ICE Is Devastating Some Latino Churches

One of America’s leading Hispanic Christians witnesses the devastating effect of immigration politics on church life.

An image of ICE agents and an image of an empty church.
Christianity Today February 27, 2026
Illustration by Christianity Today / Source Images: Getty

I recently visited multiple congregations across Minnesota, including River Valley Church. As I stood inside each church, what I witnessed was not anecdotal or exaggerated. It was empirical and deeply troubling. As national immigration-enforcement politics evolve, churchgoers across the Midwest are feeling the consequences far from the border.

One of the largest Latino churches in the state, which previously held four Sunday services, is down to one service at roughly 60 percent capacity. Approximately 75 to 80 percent of this church body has stopped attending services altogether. 
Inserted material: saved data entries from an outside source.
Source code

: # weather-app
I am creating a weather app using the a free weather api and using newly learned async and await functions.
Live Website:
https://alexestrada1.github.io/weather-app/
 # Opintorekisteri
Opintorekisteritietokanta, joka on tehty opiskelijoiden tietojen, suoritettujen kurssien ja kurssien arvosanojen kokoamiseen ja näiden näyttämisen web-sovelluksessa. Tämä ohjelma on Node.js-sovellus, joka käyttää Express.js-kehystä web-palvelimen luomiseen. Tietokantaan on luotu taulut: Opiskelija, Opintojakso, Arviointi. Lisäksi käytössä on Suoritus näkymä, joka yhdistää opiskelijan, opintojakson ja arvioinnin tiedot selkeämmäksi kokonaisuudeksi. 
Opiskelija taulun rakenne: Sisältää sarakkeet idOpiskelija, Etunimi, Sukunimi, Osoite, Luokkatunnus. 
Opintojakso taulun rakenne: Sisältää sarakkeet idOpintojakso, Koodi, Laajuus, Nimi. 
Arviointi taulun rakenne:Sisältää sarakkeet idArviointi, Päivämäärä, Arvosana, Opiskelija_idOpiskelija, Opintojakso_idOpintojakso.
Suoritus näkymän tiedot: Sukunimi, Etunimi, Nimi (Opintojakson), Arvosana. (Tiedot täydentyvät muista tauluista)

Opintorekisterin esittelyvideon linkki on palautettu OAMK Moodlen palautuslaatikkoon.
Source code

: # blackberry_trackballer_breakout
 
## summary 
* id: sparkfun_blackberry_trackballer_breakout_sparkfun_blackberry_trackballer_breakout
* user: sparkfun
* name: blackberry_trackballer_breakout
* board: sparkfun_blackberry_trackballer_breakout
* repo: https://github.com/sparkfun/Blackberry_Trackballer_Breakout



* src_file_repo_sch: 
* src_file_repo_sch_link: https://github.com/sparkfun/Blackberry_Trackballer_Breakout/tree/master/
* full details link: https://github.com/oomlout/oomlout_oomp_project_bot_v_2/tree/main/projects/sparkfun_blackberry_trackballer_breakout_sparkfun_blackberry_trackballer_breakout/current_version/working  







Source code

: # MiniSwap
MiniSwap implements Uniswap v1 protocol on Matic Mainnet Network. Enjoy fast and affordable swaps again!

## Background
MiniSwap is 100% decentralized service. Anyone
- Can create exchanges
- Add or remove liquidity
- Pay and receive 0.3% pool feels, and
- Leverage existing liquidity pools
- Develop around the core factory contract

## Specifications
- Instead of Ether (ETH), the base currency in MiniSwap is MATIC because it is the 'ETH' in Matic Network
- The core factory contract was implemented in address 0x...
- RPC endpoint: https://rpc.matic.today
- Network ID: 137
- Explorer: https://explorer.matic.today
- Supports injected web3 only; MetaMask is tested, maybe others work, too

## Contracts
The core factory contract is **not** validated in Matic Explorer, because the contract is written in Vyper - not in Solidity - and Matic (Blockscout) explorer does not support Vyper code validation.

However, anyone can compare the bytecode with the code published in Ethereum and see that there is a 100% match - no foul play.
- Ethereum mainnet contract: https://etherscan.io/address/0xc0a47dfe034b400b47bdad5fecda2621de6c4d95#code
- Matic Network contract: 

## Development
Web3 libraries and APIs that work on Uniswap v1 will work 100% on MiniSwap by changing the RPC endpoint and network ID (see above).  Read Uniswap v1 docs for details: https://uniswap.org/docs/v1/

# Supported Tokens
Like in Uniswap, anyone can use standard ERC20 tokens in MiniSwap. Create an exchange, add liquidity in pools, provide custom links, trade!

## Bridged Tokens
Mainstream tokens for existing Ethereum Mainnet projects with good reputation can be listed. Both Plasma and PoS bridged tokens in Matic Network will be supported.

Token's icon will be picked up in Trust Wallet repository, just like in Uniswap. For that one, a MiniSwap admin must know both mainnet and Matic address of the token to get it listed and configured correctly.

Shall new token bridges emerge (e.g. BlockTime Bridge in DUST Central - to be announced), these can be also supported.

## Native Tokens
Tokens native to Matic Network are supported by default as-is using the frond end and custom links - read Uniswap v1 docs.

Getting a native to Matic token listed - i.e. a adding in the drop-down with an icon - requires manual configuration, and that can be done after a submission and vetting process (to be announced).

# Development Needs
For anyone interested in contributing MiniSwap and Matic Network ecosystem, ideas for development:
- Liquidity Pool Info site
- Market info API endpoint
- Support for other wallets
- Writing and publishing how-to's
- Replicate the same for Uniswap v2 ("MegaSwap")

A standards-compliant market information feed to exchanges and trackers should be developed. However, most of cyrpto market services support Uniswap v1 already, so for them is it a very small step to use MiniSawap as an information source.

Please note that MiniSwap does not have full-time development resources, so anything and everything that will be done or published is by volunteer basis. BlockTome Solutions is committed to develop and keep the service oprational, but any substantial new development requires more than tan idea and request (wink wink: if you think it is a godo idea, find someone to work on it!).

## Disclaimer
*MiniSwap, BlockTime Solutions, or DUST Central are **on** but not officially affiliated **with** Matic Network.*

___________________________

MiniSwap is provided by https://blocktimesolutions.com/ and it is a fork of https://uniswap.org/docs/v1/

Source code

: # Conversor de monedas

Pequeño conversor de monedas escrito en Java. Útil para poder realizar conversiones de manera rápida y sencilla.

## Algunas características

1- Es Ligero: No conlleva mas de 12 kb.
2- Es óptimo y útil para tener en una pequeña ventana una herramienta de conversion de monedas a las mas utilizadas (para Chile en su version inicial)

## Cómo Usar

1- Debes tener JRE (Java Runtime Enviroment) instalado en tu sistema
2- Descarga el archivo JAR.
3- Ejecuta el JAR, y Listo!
This is not a story about declining faith or spiritual apathy. It is a story about fear. The Latino church is hemorrhaging, and the cause is increasingly clear.

Pastors repeatedly told me the same story: Families staying home. Parents afraid to drive. Elderly members afraid to leave their neighborhoods. Small-business owners closing early. Mothers sending their children to church, unsure whether they themselves would be able to return home safely.

These are not criminals hiding in the shadows. They are congregants who have lived in the same communities for a decade, two decades, or more. They are hardworking, God-fearing, contributing members of society. They do not depend on government subsidies. They worship faithfully, raise families, and love this country.

Fear has replaced fellowship, and silence has replaced singing. Sadly, the church—especially the Latino church—is paying the cost.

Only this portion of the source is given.